### ACTION ITEM
From the first line of the records through the line containing "For unenrolled devices", retype every line exactly and nothing else.

Plain-text document sources:
"""
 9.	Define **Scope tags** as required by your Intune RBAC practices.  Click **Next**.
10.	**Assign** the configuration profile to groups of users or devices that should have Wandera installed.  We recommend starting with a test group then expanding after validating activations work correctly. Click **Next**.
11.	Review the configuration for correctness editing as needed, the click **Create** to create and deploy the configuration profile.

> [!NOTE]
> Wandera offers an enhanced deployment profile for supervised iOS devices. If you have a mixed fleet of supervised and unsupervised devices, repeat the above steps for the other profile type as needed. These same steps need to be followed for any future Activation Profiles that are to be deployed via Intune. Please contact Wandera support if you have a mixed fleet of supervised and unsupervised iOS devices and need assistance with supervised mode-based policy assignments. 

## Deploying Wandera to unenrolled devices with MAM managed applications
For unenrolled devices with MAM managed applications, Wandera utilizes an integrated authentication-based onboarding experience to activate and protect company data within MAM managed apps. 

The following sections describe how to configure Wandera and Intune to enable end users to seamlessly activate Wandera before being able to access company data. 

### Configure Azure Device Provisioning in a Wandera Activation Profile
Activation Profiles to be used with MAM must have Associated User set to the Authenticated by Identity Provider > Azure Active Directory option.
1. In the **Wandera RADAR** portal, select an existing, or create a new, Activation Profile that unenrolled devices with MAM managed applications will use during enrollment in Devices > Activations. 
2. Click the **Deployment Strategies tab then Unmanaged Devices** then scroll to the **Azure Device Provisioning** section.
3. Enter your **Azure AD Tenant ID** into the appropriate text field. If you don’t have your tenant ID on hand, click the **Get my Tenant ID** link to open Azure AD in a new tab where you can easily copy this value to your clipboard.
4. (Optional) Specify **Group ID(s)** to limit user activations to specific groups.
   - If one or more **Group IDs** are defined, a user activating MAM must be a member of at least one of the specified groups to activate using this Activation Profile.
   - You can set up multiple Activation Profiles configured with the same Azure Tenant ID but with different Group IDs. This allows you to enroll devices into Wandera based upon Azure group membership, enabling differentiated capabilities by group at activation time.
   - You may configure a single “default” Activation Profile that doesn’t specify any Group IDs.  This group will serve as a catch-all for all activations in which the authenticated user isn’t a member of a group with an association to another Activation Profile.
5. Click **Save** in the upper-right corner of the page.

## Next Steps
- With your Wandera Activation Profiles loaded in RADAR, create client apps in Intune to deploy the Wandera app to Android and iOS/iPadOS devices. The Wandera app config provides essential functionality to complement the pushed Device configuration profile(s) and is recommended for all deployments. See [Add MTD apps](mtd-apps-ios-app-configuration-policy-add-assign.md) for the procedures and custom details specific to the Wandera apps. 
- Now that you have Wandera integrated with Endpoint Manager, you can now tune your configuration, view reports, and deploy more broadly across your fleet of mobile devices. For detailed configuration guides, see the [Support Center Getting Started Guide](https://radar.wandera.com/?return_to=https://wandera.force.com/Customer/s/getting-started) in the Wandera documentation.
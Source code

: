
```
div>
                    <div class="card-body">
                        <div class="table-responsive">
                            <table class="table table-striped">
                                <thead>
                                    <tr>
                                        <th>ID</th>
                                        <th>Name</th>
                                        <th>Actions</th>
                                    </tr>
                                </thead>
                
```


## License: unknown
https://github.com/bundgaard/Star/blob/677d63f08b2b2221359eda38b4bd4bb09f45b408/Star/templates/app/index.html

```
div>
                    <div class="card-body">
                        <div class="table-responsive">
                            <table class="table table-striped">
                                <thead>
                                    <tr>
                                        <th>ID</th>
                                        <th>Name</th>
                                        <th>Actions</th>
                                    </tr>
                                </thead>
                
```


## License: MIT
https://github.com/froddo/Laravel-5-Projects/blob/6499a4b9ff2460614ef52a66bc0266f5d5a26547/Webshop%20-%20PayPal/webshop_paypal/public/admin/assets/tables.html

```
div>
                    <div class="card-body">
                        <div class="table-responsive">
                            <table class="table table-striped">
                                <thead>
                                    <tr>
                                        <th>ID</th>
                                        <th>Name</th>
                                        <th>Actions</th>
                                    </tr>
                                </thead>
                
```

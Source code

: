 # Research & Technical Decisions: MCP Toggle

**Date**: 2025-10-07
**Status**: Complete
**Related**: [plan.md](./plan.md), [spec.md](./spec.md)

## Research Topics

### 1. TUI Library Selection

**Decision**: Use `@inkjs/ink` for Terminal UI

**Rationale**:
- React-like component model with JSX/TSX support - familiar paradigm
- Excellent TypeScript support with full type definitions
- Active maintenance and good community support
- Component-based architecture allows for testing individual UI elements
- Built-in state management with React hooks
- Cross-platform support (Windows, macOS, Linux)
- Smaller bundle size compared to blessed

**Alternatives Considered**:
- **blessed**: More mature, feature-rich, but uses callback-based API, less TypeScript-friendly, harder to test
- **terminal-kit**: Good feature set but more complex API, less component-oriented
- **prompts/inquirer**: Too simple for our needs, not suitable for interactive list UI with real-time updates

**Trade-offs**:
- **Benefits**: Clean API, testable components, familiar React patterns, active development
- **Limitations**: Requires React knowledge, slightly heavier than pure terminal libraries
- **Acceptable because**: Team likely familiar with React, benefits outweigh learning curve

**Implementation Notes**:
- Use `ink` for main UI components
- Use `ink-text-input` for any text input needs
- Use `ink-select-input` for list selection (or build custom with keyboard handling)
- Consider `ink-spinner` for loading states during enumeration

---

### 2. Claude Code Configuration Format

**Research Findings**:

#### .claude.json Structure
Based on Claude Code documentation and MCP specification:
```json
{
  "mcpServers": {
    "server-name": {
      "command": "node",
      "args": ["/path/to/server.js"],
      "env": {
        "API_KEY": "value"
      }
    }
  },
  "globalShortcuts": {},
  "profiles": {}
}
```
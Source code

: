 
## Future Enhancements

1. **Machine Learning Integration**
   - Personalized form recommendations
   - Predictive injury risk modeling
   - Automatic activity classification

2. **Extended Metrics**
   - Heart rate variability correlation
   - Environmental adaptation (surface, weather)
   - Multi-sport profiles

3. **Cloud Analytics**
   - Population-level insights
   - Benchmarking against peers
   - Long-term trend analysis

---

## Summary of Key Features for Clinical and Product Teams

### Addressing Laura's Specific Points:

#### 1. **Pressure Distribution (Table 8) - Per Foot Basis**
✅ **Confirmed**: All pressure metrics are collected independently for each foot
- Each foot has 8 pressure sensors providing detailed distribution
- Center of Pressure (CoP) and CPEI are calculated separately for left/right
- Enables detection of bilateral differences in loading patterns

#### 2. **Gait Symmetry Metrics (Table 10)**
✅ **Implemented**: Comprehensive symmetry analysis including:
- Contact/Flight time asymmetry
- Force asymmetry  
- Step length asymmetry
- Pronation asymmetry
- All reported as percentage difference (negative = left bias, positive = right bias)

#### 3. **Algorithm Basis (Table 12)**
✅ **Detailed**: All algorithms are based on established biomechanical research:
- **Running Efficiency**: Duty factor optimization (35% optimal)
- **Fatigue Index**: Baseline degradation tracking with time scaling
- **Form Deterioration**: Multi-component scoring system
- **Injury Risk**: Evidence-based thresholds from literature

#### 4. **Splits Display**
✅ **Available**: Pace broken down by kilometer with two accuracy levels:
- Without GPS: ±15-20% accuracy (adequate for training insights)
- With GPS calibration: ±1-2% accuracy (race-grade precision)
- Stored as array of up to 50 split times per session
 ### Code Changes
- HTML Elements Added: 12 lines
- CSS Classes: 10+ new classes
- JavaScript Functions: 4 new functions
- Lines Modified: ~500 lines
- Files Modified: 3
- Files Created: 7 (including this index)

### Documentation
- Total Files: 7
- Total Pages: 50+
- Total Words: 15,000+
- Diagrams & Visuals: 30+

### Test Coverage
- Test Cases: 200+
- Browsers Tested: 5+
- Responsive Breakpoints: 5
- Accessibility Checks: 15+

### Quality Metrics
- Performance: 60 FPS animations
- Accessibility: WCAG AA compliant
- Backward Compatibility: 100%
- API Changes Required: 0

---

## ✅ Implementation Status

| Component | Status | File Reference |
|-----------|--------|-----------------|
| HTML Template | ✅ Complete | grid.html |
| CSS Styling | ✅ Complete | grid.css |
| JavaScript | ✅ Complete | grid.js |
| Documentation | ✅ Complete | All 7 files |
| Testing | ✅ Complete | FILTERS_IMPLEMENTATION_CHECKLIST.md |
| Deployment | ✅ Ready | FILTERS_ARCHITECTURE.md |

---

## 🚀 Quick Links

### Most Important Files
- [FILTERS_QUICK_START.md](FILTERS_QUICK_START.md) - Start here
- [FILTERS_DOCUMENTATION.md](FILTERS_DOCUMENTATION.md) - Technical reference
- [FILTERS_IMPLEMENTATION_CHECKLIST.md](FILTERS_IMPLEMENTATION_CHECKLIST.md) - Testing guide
"""
### EXERCISE OUTPUT
 9.	Define **Scope tags** as required by your Intune RBAC practices.  Click **Next**.
10.	**Assign** the configuration profile to groups of users or devices that should have Wandera installed.  We recommend starting with a test group then expanding after validating activations work correctly. Click **Next**.
11.	Review the configuration for correctness editing as needed, the click **Create** to create and deploy the configuration profile.

> [!NOTE]
> Wandera offers an enhanced deployment profile for supervised iOS devices. If you have a mixed fleet of supervised and unsupervised devices, repeat the above steps for the other profile type as needed. These same steps need to be followed for any future Activation Profiles that are to be deployed via Intune. Please contact Wandera support if you have a mixed fleet of supervised and unsupervised iOS devices and need assistance with supervised mode-based policy assignments. 

## Deploying Wandera to unenrolled devices with MAM managed applications
For unenrolled devices with MAM managed applications, Wandera utilizes an integrated authentication-based onboarding experience to activate and protect company data within MAM managed apps. 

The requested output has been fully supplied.